Whether it’s meeting new people, spending time with extended family during the holidays, or just having a conversation with my hairdresser, I usually mention my first marriage and subsequent divorce 11 years ago at one point or another.
Well, I’m not ashamed of it, that’s why. And it just happened to be one of the greatest lessons of my life.
I wear my mistakes like badges.
I write about them fervently because time is of the essence. I’m only here on this earth for a limited time and the experiences I’ve lived through have a right to be passed on.
There’s almost always a lesson that I’m learning, even 11 years after my divorce, that’s relevant or useful to other people who I come across in my travels.
It’s not that I can’t let go of the relationship itself — because I have — and I’m actually joyful that the marriage ended after many difficult years. It’s what I took away from the experience that I can’t help but bring up time and time again.
Even today, I am absorbing the total effect that the experience of “failing” at marriage had on me.
And on the surface, I did fail — miserably. But it wasn’t for a lack of trying. I gave that relationship my heart and soul and — ultimately — my peace of mind.
I was married at 24 and divorced by 27. Add three years of living together prior to marriage and that’s six years of slugging away at a relationship that was plainly doomed from the start. But I’m not going to hide in the shadows of divorce shame.
I’ve blogged about the experiences of my first marriage, including domestic abuse and drug addiction. At the end of the day, the lessons I learned about myself, the depth of my strength, and my vulnerabilities are absolutely priceless.
I’m proud and excited to talk to other people — especially younger women — about what happened in my first marriage and how I dealt with life after the divorce.
Knowing that my prior naivety and suffering can be an “aha moment” for someone who may be in a relationship that’s not working — or even an abusive relationship — is 100% totally and completely worth it.
I often say that I don’t subscribe to regret. What I mean by that is that even though there are things that happened to me or mistakes I made that I’d rather forget, I can’t repress them. Those memories will come back around no matter what, so why not be proactive and turn those difficult experiences into a valuable life lesson that someone else can gain knowledge from?
I’ve said that I love my mistakes. I adore them as if they are my children. But they make me angry sometimes. They remind me of unfortunate choices I made and heartache that once tore me apart. But I’m still going to carry them with me, caring for them and nurturing them until that misery becomes a smile either for myself or someone else.

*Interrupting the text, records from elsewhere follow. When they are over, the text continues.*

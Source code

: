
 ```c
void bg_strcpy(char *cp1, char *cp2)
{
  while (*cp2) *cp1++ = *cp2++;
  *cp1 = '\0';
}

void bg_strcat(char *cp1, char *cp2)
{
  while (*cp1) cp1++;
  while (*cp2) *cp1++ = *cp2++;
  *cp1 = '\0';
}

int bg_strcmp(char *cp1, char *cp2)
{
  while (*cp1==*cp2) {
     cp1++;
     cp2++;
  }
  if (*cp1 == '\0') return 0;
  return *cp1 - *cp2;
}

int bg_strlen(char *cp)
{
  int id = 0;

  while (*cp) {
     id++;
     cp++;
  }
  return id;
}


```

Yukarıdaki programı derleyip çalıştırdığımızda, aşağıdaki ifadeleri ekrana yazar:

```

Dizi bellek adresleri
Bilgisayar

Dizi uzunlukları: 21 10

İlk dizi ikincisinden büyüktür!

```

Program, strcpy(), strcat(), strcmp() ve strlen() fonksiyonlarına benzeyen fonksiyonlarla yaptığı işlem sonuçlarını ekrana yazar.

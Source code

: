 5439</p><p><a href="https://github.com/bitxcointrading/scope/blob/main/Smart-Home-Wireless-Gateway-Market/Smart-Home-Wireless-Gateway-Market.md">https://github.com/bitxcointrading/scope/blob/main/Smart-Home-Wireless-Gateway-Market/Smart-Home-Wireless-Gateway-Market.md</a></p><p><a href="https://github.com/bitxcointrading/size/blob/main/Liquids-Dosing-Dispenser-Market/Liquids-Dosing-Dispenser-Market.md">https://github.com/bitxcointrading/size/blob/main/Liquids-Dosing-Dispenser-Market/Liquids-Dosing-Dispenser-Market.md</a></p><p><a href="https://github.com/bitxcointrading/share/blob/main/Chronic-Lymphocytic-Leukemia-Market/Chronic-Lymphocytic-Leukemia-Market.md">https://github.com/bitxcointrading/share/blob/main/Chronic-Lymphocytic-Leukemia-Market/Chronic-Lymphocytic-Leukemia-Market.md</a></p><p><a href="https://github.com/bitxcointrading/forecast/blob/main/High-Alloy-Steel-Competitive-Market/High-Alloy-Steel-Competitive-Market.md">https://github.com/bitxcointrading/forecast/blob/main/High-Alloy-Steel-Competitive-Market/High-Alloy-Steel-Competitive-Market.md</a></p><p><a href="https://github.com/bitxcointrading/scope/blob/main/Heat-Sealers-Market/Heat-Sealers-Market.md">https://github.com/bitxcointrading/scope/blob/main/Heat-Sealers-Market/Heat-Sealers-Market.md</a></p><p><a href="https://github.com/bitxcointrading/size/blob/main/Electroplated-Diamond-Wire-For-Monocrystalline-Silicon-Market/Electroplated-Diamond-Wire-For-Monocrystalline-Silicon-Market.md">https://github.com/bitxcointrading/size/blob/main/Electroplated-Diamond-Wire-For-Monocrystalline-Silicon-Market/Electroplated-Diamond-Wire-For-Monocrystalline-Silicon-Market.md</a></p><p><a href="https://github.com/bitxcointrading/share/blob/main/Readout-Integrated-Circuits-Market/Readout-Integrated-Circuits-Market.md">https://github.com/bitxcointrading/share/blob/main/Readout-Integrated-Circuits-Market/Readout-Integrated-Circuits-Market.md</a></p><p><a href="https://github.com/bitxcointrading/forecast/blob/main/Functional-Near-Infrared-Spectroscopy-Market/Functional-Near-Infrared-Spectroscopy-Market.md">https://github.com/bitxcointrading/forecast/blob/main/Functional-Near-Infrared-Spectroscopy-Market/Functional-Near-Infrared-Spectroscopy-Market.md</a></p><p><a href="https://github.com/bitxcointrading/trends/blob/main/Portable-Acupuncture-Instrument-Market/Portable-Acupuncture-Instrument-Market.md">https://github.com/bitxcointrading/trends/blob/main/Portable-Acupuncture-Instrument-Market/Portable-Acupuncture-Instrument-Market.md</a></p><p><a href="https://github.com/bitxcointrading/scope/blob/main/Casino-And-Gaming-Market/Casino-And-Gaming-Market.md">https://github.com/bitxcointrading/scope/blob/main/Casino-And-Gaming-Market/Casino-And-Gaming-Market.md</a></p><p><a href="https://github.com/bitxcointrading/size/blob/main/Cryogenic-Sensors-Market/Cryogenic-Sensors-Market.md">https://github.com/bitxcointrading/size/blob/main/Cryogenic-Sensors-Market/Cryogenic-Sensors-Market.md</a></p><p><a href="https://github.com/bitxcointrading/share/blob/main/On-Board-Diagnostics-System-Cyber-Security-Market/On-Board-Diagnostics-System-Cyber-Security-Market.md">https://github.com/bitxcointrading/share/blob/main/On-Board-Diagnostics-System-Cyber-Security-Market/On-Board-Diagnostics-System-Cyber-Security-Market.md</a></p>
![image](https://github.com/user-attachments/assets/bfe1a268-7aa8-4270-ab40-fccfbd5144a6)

Everything I am today I owe to my younger, brasher, uninformed, hopeful, kind, and impulsive self.
She made me who I am today, sitting here writing about it. She existed and her mistakes existed. I’m not going to erase everything she was just because divorce is — to most people — a failure.
I can say that the younger version of myself tried her hand at love, gave it her all, loved unconditionally, and when all was said and done, she broke through as substantially a stronger mold than she was before.
In my second marriage today, I’m going through experiences that I’ll be able to draw upon several years from now. It’s not so much that hindsight is 20/20 but it’s more like hindsight gives more meaning to past experiences that seemed to be senseless or confusing at the time. Sometimes the painful lessons we learn in the past end up being valuable tools for the future.
Horrible mistakes and experiences are definitely regrettable but that doesn’t mean you have to live a life of regret on a daily basis. Own those mistakes. Make them work for you now.